From: "Michael S. Tsirkin" <mst@redhat.com>
To: unlisted-recipients:; (no To-header on input)
Cc: "Michael S. Tsirkin" <mst@redhat.com>,
"David S. Miller" <davem@davemloft.net>,
Eric Dumazet <edumazet@google.com>,
Andrew Morton <akpm@linux-foundation.org>,
Alexander Duyck <alexander.h.duyck@intel.com>,
Ian Campbell <Ian.Campbell@citrix.com>,
kvm@vger.kernel.org, virtualization@lists.linux-foundation.org,
netdev@vger.kernel.org, linux-kernel@vger.kernel.org
Subject: [PATCH net-next 7/8] vhost-net: select tx zero copy dynamically
Date: Mon, 29 Oct 2012 17:50:13 +0200 [thread overview]

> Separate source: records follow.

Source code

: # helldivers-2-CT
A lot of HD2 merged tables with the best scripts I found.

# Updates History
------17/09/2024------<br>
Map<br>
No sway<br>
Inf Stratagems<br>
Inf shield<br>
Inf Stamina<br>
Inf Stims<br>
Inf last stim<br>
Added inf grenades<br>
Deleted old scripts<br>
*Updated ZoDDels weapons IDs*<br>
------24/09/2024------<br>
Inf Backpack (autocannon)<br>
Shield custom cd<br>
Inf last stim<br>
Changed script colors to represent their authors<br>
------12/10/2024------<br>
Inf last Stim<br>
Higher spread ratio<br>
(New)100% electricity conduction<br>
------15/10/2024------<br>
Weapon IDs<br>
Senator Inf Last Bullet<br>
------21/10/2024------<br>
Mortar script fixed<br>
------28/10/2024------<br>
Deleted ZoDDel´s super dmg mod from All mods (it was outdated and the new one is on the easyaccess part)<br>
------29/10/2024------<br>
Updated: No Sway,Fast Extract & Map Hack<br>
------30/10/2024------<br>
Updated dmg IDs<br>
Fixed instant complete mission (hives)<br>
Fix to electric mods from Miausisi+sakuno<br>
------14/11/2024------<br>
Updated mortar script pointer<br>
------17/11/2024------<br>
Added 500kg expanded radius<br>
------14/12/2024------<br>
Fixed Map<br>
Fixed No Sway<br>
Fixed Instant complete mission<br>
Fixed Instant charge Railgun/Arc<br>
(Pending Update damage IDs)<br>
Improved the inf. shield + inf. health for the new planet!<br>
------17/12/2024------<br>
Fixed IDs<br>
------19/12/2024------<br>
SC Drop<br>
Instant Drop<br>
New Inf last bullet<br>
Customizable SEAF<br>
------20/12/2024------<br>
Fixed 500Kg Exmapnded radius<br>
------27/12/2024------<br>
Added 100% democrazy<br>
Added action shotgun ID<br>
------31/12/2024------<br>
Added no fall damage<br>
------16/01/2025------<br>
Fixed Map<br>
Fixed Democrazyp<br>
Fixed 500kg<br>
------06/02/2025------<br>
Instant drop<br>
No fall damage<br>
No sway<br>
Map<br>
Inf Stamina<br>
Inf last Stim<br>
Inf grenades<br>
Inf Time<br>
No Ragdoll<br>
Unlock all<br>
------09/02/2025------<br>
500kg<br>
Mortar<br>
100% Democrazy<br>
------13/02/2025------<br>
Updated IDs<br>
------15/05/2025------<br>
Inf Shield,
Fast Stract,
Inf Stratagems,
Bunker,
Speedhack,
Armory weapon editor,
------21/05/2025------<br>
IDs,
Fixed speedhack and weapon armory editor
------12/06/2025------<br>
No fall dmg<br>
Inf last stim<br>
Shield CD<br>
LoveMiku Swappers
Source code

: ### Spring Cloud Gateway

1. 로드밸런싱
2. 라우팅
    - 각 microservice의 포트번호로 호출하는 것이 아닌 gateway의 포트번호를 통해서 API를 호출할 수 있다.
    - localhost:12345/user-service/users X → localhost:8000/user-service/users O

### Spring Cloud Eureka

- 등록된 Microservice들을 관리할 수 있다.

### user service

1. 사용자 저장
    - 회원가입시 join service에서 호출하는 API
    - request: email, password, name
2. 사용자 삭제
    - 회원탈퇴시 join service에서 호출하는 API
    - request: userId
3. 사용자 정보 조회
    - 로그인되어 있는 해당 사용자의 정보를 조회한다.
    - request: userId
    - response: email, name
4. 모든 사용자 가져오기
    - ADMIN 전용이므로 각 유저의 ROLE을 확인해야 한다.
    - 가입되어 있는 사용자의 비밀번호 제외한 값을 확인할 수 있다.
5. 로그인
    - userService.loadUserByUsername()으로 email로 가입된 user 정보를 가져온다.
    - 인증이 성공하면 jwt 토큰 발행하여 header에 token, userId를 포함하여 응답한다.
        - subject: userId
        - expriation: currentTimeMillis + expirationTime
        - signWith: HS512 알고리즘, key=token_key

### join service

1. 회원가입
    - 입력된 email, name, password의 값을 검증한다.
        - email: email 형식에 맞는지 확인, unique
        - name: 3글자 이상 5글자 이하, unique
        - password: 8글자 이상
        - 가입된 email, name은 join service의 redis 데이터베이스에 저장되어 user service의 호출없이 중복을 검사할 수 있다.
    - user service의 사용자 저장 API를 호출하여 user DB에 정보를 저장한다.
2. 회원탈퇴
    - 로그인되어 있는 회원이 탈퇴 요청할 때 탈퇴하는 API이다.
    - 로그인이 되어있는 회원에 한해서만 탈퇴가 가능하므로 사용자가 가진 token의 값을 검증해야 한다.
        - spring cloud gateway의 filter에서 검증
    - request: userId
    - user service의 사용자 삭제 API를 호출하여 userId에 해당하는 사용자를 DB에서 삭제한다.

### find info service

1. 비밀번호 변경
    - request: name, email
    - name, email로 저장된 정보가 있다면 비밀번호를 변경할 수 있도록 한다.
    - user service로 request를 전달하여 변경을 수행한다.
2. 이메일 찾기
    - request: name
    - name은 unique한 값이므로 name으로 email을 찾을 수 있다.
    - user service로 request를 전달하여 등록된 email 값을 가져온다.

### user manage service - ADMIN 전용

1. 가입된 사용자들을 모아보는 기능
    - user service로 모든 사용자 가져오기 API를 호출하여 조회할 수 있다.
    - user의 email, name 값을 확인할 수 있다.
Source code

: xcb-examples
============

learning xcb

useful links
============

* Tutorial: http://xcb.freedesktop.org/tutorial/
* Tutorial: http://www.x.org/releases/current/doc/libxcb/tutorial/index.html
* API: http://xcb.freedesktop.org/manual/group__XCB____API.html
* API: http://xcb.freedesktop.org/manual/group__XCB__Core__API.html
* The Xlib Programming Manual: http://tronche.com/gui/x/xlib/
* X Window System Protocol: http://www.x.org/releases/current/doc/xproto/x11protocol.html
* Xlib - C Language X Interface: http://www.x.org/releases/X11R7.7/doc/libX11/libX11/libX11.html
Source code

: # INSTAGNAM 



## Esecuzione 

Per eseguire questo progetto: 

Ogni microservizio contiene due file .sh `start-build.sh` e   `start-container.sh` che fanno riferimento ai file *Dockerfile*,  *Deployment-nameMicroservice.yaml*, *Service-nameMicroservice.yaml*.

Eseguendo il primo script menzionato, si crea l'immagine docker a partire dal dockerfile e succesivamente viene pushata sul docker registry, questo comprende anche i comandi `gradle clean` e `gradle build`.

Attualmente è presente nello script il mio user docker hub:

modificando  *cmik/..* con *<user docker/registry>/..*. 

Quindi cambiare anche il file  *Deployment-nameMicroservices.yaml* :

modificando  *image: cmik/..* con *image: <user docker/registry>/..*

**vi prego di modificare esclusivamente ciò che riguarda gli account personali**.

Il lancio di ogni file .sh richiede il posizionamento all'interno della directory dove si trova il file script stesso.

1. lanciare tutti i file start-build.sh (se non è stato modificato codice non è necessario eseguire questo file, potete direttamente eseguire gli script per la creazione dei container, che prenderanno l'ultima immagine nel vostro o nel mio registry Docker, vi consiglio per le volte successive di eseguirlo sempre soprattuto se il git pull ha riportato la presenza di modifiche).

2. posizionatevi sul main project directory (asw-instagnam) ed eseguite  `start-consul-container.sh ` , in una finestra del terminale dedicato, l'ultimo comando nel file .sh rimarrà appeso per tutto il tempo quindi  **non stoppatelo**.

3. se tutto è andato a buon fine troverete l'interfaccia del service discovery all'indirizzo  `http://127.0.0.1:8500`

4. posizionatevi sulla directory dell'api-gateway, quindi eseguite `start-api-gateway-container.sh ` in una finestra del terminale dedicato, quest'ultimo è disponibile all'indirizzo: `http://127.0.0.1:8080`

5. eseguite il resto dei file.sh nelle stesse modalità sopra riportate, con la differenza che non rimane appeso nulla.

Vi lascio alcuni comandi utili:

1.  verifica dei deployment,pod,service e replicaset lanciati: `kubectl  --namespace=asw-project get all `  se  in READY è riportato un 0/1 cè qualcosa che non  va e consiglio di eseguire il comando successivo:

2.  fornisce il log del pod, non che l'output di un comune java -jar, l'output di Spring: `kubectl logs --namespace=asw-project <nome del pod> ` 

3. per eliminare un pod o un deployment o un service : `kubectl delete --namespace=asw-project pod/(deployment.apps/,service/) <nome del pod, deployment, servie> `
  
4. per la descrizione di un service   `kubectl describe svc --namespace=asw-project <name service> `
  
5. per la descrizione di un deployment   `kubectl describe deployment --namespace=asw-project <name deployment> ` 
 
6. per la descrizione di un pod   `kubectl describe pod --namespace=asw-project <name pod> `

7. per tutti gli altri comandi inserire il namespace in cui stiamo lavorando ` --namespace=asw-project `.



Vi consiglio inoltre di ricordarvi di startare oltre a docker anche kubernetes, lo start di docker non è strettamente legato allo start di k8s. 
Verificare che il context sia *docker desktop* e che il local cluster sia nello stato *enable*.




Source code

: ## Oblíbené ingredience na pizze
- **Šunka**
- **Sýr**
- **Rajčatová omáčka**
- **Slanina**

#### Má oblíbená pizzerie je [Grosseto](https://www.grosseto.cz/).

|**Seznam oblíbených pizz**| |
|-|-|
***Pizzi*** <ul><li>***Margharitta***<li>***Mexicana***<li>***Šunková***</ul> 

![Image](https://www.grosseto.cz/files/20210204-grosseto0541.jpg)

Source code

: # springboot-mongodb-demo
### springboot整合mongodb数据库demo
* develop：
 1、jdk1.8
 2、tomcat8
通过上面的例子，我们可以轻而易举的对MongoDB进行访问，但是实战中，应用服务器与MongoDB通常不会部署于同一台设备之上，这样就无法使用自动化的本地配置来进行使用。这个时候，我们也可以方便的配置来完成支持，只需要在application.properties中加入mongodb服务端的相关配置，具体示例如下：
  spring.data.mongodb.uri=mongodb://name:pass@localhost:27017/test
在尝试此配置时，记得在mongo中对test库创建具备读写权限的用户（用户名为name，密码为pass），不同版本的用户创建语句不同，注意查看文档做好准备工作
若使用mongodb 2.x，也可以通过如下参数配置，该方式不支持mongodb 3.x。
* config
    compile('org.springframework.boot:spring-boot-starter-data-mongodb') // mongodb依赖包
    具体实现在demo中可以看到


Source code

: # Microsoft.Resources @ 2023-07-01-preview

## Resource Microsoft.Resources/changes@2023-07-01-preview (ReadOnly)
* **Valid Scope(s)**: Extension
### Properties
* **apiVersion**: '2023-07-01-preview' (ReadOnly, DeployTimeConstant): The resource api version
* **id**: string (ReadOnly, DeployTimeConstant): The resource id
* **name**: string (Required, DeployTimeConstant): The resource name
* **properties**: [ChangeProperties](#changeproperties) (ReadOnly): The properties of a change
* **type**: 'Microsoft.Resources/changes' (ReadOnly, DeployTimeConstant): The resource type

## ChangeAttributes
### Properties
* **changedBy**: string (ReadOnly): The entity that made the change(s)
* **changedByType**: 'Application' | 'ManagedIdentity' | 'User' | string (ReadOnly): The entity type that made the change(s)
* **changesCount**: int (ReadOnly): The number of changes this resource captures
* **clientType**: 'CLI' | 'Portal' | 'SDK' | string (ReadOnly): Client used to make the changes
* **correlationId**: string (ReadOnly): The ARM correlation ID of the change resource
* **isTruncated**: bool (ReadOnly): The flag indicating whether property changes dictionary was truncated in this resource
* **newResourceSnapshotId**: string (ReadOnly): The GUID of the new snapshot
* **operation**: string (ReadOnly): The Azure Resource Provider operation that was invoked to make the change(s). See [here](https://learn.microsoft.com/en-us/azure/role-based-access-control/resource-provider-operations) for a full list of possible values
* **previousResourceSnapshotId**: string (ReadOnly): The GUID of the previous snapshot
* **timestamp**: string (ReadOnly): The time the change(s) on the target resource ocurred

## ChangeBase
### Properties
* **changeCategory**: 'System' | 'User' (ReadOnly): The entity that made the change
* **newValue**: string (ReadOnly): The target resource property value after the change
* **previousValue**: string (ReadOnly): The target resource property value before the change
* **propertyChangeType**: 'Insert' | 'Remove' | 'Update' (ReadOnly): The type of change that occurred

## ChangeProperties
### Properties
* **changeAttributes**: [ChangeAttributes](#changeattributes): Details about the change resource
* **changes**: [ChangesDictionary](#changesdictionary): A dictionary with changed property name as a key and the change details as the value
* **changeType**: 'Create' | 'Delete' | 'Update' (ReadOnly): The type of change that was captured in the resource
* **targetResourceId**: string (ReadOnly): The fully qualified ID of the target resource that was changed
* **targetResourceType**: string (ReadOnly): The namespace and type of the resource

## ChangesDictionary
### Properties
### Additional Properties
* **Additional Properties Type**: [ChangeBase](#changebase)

Message-ID: <e0df8921daaae56df726a426fc99c49efd607a13.1351524502.git.mst@redhat.com> (raw)
In-Reply-To: <cover.1351524501.git.mst@redhat.com>
Even when vhost-net is in zero-copy transmit mode,
net core might still decide to copy the skb later
which is somewhat slower than a copy in user
context: data copy overhead is added to the cost of
page pin/unpin. The result is that enabling tx zero copy
option leads to higher CPU utilization for guest to guest
and guest to host traffic.
To fix this, suppress zero copy tx after a given number of
packets triggered late data copy. Re-enable periodically
to detect workload changes.
Signed-off-by: Michael S. Tsirkin <mst@redhat.com>
---
drivers/vhost/net.c | 55 ++++++++++++++++++++++++++++++++++++++++++++++++-----
1 file changed, 50 insertions(+), 5 deletions(-)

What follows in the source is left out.